HOW TO COMPLETE THIS TASK:
Start at the line holding "### Metadata". Write out that line and each one after it to the end of the data, unchanged.
Content starts
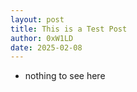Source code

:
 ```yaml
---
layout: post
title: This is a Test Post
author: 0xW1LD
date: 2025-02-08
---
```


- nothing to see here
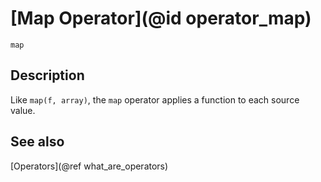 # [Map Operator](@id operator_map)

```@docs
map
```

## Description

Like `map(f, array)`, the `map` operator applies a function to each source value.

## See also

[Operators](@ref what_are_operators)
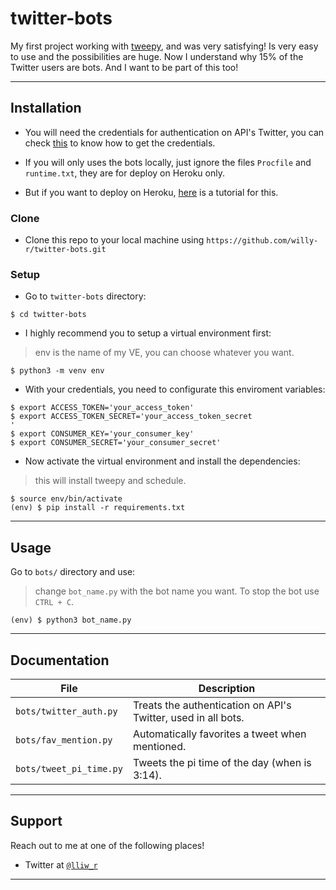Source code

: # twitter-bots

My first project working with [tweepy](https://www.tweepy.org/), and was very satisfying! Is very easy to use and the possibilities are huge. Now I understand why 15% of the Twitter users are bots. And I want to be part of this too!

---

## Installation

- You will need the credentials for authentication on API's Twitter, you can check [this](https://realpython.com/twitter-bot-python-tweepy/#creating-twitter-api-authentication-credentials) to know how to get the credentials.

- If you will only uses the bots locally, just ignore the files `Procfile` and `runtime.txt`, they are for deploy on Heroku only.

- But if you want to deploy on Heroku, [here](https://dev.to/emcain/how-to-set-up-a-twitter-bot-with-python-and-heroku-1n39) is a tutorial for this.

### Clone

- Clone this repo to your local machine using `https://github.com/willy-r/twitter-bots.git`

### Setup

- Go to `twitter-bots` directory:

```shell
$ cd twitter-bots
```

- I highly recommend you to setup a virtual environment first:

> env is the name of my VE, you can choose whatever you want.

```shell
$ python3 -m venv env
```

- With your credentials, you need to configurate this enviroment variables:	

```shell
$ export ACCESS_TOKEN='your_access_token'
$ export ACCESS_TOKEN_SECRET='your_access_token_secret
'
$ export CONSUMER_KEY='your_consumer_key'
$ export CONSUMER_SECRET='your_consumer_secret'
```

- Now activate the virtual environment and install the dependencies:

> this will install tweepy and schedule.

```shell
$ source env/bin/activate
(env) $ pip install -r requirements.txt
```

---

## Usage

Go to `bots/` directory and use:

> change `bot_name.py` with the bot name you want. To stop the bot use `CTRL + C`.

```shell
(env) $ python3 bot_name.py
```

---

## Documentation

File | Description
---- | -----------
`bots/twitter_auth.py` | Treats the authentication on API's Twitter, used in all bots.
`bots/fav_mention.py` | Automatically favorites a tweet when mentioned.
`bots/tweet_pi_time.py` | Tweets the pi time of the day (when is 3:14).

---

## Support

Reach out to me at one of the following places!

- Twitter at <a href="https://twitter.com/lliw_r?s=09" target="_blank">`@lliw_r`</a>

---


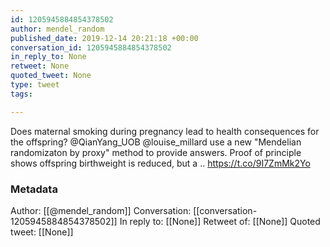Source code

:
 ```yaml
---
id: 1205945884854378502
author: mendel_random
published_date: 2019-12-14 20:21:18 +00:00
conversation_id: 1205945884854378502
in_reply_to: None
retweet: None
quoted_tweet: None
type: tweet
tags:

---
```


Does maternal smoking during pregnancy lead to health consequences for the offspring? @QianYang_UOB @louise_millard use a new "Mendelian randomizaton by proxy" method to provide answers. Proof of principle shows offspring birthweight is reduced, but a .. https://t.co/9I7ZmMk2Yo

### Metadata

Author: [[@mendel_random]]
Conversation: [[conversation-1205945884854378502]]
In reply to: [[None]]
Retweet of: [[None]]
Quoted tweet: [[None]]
Content ends
YOUR SOLUTION:
### Metadata

Author: [[@mendel_random]]
Conversation: [[conversation-1205945884854378502]]
In reply to: [[None]]
Retweet of: [[None]]
Quoted tweet: [[None]]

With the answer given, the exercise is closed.